Newmont’s Global Restructuring to Affect 16% of Workforce, Internal Memo Reveals

Newmont, the world’s largest gold producer, is set to reduce 16% of its global workforce as part of a sweeping restructuring plan, according to an internal memo circulated within the company.

The restructuring follows Newmont’s recent acquisition of Newcrest and comes as the miner seeks to streamline operations, cut costs, and improve efficiency across its global portfolio. The memo indicates that the job reductions will affect roles across corporate offices, operational sites, and regional teams.

Newmont said the move is intended to create a more agile organization capable of delivering stronger financial performance amid rising operational costs and volatile commodity markets. The memo notes that leadership has been conducting a detailed review of overlapping functions, asset performance and cost structures since the acquisition.

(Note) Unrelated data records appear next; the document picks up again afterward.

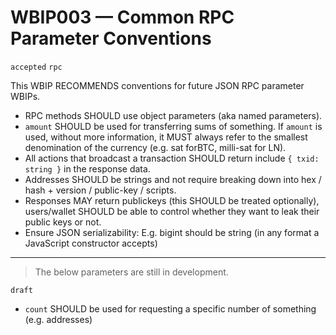 # WBIP003 — Common RPC Parameter Conventions

`accepted` `rpc`

This WBIP RECOMMENDS conventions for future JSON RPC parameter WBIPs.

- RPC methods SHOULD use object parameters (aka named parameters).
- `amount` SHOULD be used for transferring sums of something. If `amount` is used, without more information, it MUST always refer to the smallest denomination of the currency (e.g. sat forBTC, milli-sat for LN).
- All actions that broadcast a transaction SHOULD return include `{ txid: string }` in the response data.
- Addresses SHOULD be strings and not require breaking down into hex / hash + version / public-key / scripts.
- Responses MAY return publickeys (this SHOULD be treated optionally), users/wallet SHOULD be able to control whether they want to leak their public keys or not.
- Ensure JSON serializability: E.g. bigint should be string (in any format a JavaScript constructor accepts)

---

> The below parameters are still in development.

`draft`

- `count` SHOULD be used for requesting a specific number of something (e.g. addresses)
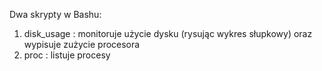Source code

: Dwa skrypty w Bashu:

1. disk_usage : monitoruje użycie dysku (rysując wykres słupkowy) oraz wypisuje zużycie procesora
2. proc : listuje procesy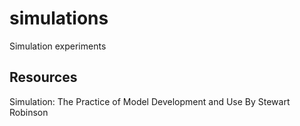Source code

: # simulations
Simulation experiments

## Resources
Simulation: The Practice of Model Development and Use By Stewart Robinson 
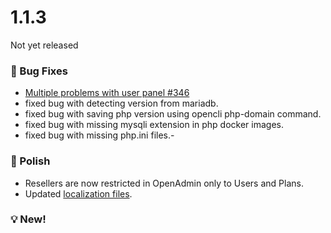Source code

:# 1.1.3

Not yet released


### 🐛 Bug Fixes
- [Multiple problems with user panel #346](https://github.com/stefanpejcic/OpenPanel/issues/346)
- fixed bug with detecting version from mariadb.
- fixed bug with saving php version using opencli php-domain command.
- fixed bug with missing mysqli extension in php docker images.
- fixed bug with missing php.ini files.- 

### 💅 Polish
- Resellers are now restricted in OpenAdmin only to Users and Plans.
- Updated [localization files](https://github.com/stefanpejcic/openpanel-translations/blob/main/en-us/messages.pot).

### 💡 New!

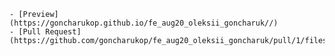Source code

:     - [Preview](https://goncharukop.github.io/fe_aug20_oleksii_goncharuk//)
    - [Pull Request](https://github.com/goncharukop/fe_aug20_oleksii_goncharuk/pull/1/files)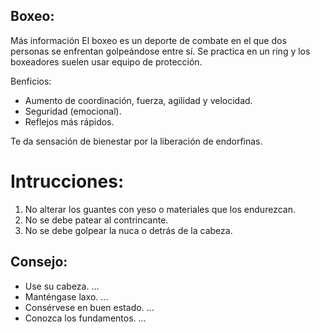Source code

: ## Boxeo:

Más información
El boxeo es un deporte de combate en el que dos personas se enfrentan golpeándose entre sí. Se practica en un ring y los boxeadores suelen usar equipo de protección. 

Benficios:
- Aumento de coordinación, fuerza, agilidad y velocidad.
- Seguridad (emocional).
- Reflejos más rápidos.

Te da sensación de bienestar por la liberación de endorfinas.
# Intrucciones:
1. No alterar los guantes con yeso o materiales que los endurezcan.
2. No se debe patear al contrincante.
3. No se debe golpear la nuca o detrás de la cabeza.

## Consejo:
- Use su cabeza. ...
- Manténgase laxo. ...
- Consérvese en buen estado. ...
- Conozca los fundamentos. ...
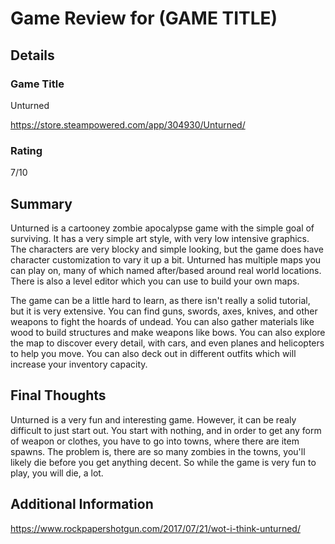 # Game Review for (GAME TITLE)

## Details

### Game Title
Unturned

https://store.steampowered.com/app/304930/Unturned/

### Rating
7/10

## Summary
Unturned is a cartooney zombie apocalypse game with the simple goal of surviving. It has a very simple art style, with very low intensive graphics. The characters are very blocky and simple looking, but the game does have character customization to vary it up a bit. Unturned has multiple maps you can play on, many of which named after/based around real world locations. There is also a level editor which you can use to build your own maps.

The game can be a little hard to learn, as there isn't really a solid tutorial, but it is very extensive. You can find guns, swords, axes, knives, and other weapons to fight the hoards of undead. You can also gather materials like wood to build structures and make weapons like bows. You can also explore the map to discover every detail, with cars, and even planes and helicopters to help you move. You can also deck out in different outfits which will increase your inventory capacity.

## Final Thoughts
Unturned is a very fun and interesting game. However, it can be realy difficult to just start out. You start with nothing, and in order to get any form of weapon or clothes, you have to go into towns, where there are item spawns. The problem is, there are so many zombies in the towns, you'll likely die before you get anything decent. So while the game is very fun to play, you will die, a lot.

## Additional Information
https://www.rockpapershotgun.com/2017/07/21/wot-i-think-unturned/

Employees impacted by the restructuring will receive severance packages and transition assistance, the company stated. Some positions may also be reorganized or relocated as part of the new operating model.

Industry analysts say the decision reflects broader pressures facing mining companies, including inflation, tighter margins and the need to optimize large-scale mergers. With gold prices high but costs rising, miners are increasingly turning to workforce and asset rationalization to maintain profitability.

Newmont has not yet issued a public statement, but additional details are expected in the company’s next quarterly update.